# [Records from a collection]
##############################

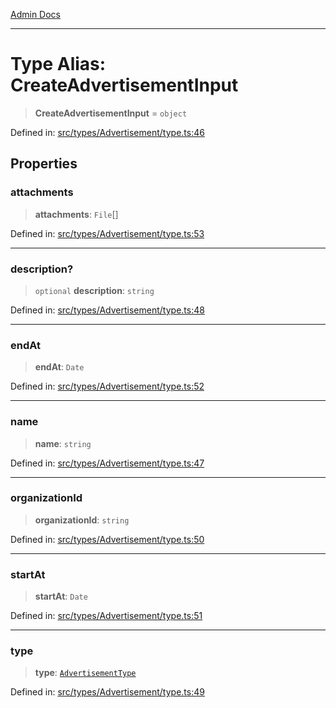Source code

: [Admin Docs](/)

***

# Type Alias: CreateAdvertisementInput

> **CreateAdvertisementInput** = `object`

Defined in: [src/types/Advertisement/type.ts:46](https://github.com/PalisadoesFoundation/talawa-admin/blob/main/src/types/Advertisement/type.ts#L46)

## Properties

### attachments

> **attachments**: `File`[]

Defined in: [src/types/Advertisement/type.ts:53](https://github.com/PalisadoesFoundation/talawa-admin/blob/main/src/types/Advertisement/type.ts#L53)

***

### description?

> `optional` **description**: `string`

Defined in: [src/types/Advertisement/type.ts:48](https://github.com/PalisadoesFoundation/talawa-admin/blob/main/src/types/Advertisement/type.ts#L48)

***

### endAt

> **endAt**: `Date`

Defined in: [src/types/Advertisement/type.ts:52](https://github.com/PalisadoesFoundation/talawa-admin/blob/main/src/types/Advertisement/type.ts#L52)

***

### name

> **name**: `string`

Defined in: [src/types/Advertisement/type.ts:47](https://github.com/PalisadoesFoundation/talawa-admin/blob/main/src/types/Advertisement/type.ts#L47)

***

### organizationId

> **organizationId**: `string`

Defined in: [src/types/Advertisement/type.ts:50](https://github.com/PalisadoesFoundation/talawa-admin/blob/main/src/types/Advertisement/type.ts#L50)

***

### startAt

> **startAt**: `Date`

Defined in: [src/types/Advertisement/type.ts:51](https://github.com/PalisadoesFoundation/talawa-admin/blob/main/src/types/Advertisement/type.ts#L51)

***

### type

> **type**: [`AdvertisementType`](../enumerations/AdvertisementType.md)

Defined in: [src/types/Advertisement/type.ts:49](https://github.com/PalisadoesFoundation/talawa-admin/blob/main/src/types/Advertisement/type.ts#L49)
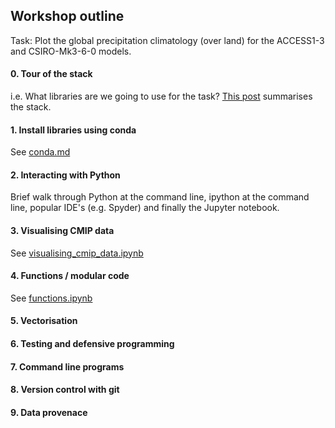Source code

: ## Workshop outline

Task: Plot the global precipitation climatology (over land) for the ACCESS1-3 and CSIRO-Mk3-6-0 models.

#### 0. Tour of the stack

i.e. What libraries are we going to use for the task? [This post](https://drclimate.wordpress.com/2016/10/04/the-weatherclimate-python-stack/) summarises the stack.

#### 1. Install libraries using conda

See [conda.md](https://github.com/DamienIrving/teaching/blob/master/amos-icshmo/conda.md)

#### 2. Interacting with Python

Brief walk through Python at the command line, ipython at the command line, popular IDE's (e.g. Spyder) and finally the Jupyter notebook.

#### 3. Visualising CMIP data

See [visualising_cmip_data.ipynb](https://github.com/DamienIrving/teaching/blob/master/amos-icshmo/visualising_cmip_data.ipynb)

#### 4. Functions / modular code

See [functions.ipynb](https://github.com/DamienIrving/teaching/blob/master/amos-icshmo/functions.ipynb)

#### 5. Vectorisation

#### 6. Testing and defensive programming

#### 7. Command line programs

#### 8. Version control with git

#### 9. Data provenace

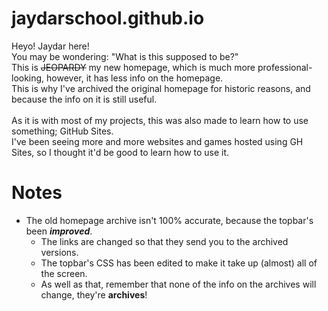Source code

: # jaydarschool.github.io
Heyo! Jaydar here!
<br>You may be wondering: "What is this supposed to be?"
<br>This is ~~JEOPARDY~~ my new homepage, which is much more professional-looking, however, it has less info on the homepage.
<br>This is why I've archived the original homepage for historic reasons, and because the info on it is still useful.
<br><br>
As it is with most of my projects, this was also made to learn how to use something; GitHub Sites. 
<br>I've been seeing more and more websites and games hosted using GH Sites, so I thought it'd be good to learn how to use it.

# Notes
- The old homepage archive isn't 100% accurate, because the topbar's been ***improved***.
  -  The links are changed so that they send you to the archived versions.
  -  The topbar's CSS has been edited to make it take up (almost) all of the screen.
    -  As well as that, remember that none of the info on the archives will change, they're **archives**!

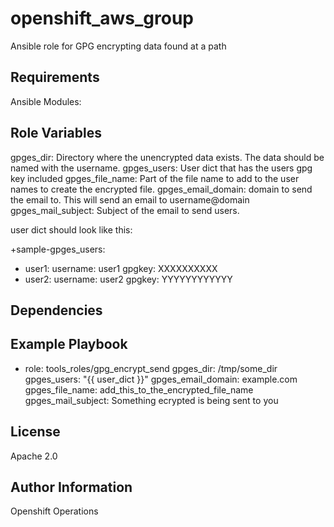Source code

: openshift_aws_group
=========

Ansible role for GPG encrypting data found at a path

Requirements
------------

Ansible Modules:


Role Variables
--------------

gpges_dir: Directory where the unencrypted data exists.  The data should be named with the username.
gpges_users: User dict that has the users gpg key included
gpges_file_name: Part of the file name to add to the user names to create the encrypted file.
gpges_email_domain: domain to send the email to. This will send an email to username@domain
gpges_mail_subject: Subject of the email to send users.

user dict should look like this:

+sample-gpges_users:
- user1:
    username: user1
    gpgkey: XXXXXXXXXX
- user2:
    username: user2
    gpgkey: YYYYYYYYYYYY


Dependencies
------------


Example Playbook
----------------
  - role: tools_roles/gpg_encrypt_send
    gpges_dir: /tmp/some_dir
    gpges_users: "{{ user_dict }}"
    gpges_email_domain: example.com
    gpges_file_name: add_this_to_the_encrypted_file_name
    gpges_mail_subject: Something ecrypted is being sent to you


License
-------

Apache 2.0

Author Information
------------------

Openshift Operations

##############################

# [HOW TO COMPLETE THIS TASK]
Reproduce every line above word for word; no images.

# [TASK OUTPUT]
Source code

: [Admin Docs](/)

***

# Type Alias: CreateAdvertisementInput

> **CreateAdvertisementInput** = `object`

Defined in: [src/types/Advertisement/type.ts:46](https://github.com/PalisadoesFoundation/talawa-admin/blob/main/src/types/Advertisement/type.ts#L46)

## Properties

### attachments

> **attachments**: `File`[]

Defined in: [src/types/Advertisement/type.ts:53](https://github.com/PalisadoesFoundation/talawa-admin/blob/main/src/types/Advertisement/type.ts#L53)

***

### description?

> `optional` **description**: `string`

Defined in: [src/types/Advertisement/type.ts:48](https://github.com/PalisadoesFoundation/talawa-admin/blob/main/src/types/Advertisement/type.ts#L48)

***

### endAt

> **endAt**: `Date`

Defined in: [src/types/Advertisement/type.ts:52](https://github.com/PalisadoesFoundation/talawa-admin/blob/main/src/types/Advertisement/type.ts#L52)

***

### name

> **name**: `string`

Defined in: [src/types/Advertisement/type.ts:47](https://github.com/PalisadoesFoundation/talawa-admin/blob/main/src/types/Advertisement/type.ts#L47)

***

### organizationId

> **organizationId**: `string`

Defined in: [src/types/Advertisement/type.ts:50](https://github.com/PalisadoesFoundation/talawa-admin/blob/main/src/types/Advertisement/type.ts#L50)

***

### startAt

> **startAt**: `Date`

Defined in: [src/types/Advertisement/type.ts:51](https://github.com/PalisadoesFoundation/talawa-admin/blob/main/src/types/Advertisement/type.ts#L51)

***

### type

> **type**: [`AdvertisementType`](../enumerations/AdvertisementType.md)

Defined in: [src/types/Advertisement/type.ts:49](https://github.com/PalisadoesFoundation/talawa-admin/blob/main/src/types/Advertisement/type.ts#L49)
Source code

: ## Workshop outline

Task: Plot the global precipitation climatology (over land) for the ACCESS1-3 and CSIRO-Mk3-6-0 models.

#### 0. Tour of the stack

i.e. What libraries are we going to use for the task? [This post](https://drclimate.wordpress.com/2016/10/04/the-weatherclimate-python-stack/) summarises the stack.

#### 1. Install libraries using conda

See [conda.md](https://github.com/DamienIrving/teaching/blob/master/amos-icshmo/conda.md)

#### 2. Interacting with Python

Brief walk through Python at the command line, ipython at the command line, popular IDE's (e.g. Spyder) and finally the Jupyter notebook.

#### 3. Visualising CMIP data

See [visualising_cmip_data.ipynb](https://github.com/DamienIrving/teaching/blob/master/amos-icshmo/visualising_cmip_data.ipynb)

#### 4. Functions / modular code

See [functions.ipynb](https://github.com/DamienIrving/teaching/blob/master/amos-icshmo/functions.ipynb)

#### 5. Vectorisation

#### 6. Testing and defensive programming

#### 7. Command line programs

#### 8. Version control with git

#### 9. Data provenace

Source code

: # jaydarschool.github.io
Heyo! Jaydar here!
<br>You may be wondering: "What is this supposed to be?"
<br>This is ~~JEOPARDY~~ my new homepage, which is much more professional-looking, however, it has less info on the homepage.
<br>This is why I've archived the original homepage for historic reasons, and because the info on it is still useful.
<br><br>
As it is with most of my projects, this was also made to learn how to use something; GitHub Sites. 
<br>I've been seeing more and more websites and games hosted using GH Sites, so I thought it'd be good to learn how to use it.

# Notes
- The old homepage archive isn't 100% accurate, because the topbar's been ***improved***.
  -  The links are changed so that they send you to the archived versions.
  -  The topbar's CSS has been edited to make it take up (almost) all of the screen.
    -  As well as that, remember that none of the info on the archives will change, they're **archives**!

Source code

: openshift_aws_group
=========

Ansible role for GPG encrypting data found at a path

Requirements
------------

Ansible Modules:


Role Variables
--------------

gpges_dir: Directory where the unencrypted data exists.  The data should be named with the username.
gpges_users: User dict that has the users gpg key included
gpges_file_name: Part of the file name to add to the user names to create the encrypted file.
gpges_email_domain: domain to send the email to. This will send an email to username@domain
gpges_mail_subject: Subject of the email to send users.

user dict should look like this:

+sample-gpges_users:
- user1:
    username: user1
    gpgkey: XXXXXXXXXX
- user2:
    username: user2
    gpgkey: YYYYYYYYYYYY


Dependencies
------------


Example Playbook
----------------
  - role: tools_roles/gpg_encrypt_send
    gpges_dir: /tmp/some_dir
    gpges_users: "{{ user_dict }}"
    gpges_email_domain: example.com
    gpges_file_name: add_this_to_the_encrypted_file_name
    gpges_mail_subject: Something ecrypted is being sent to you


License
-------

Apache 2.0

Author Information
------------------

Openshift Operations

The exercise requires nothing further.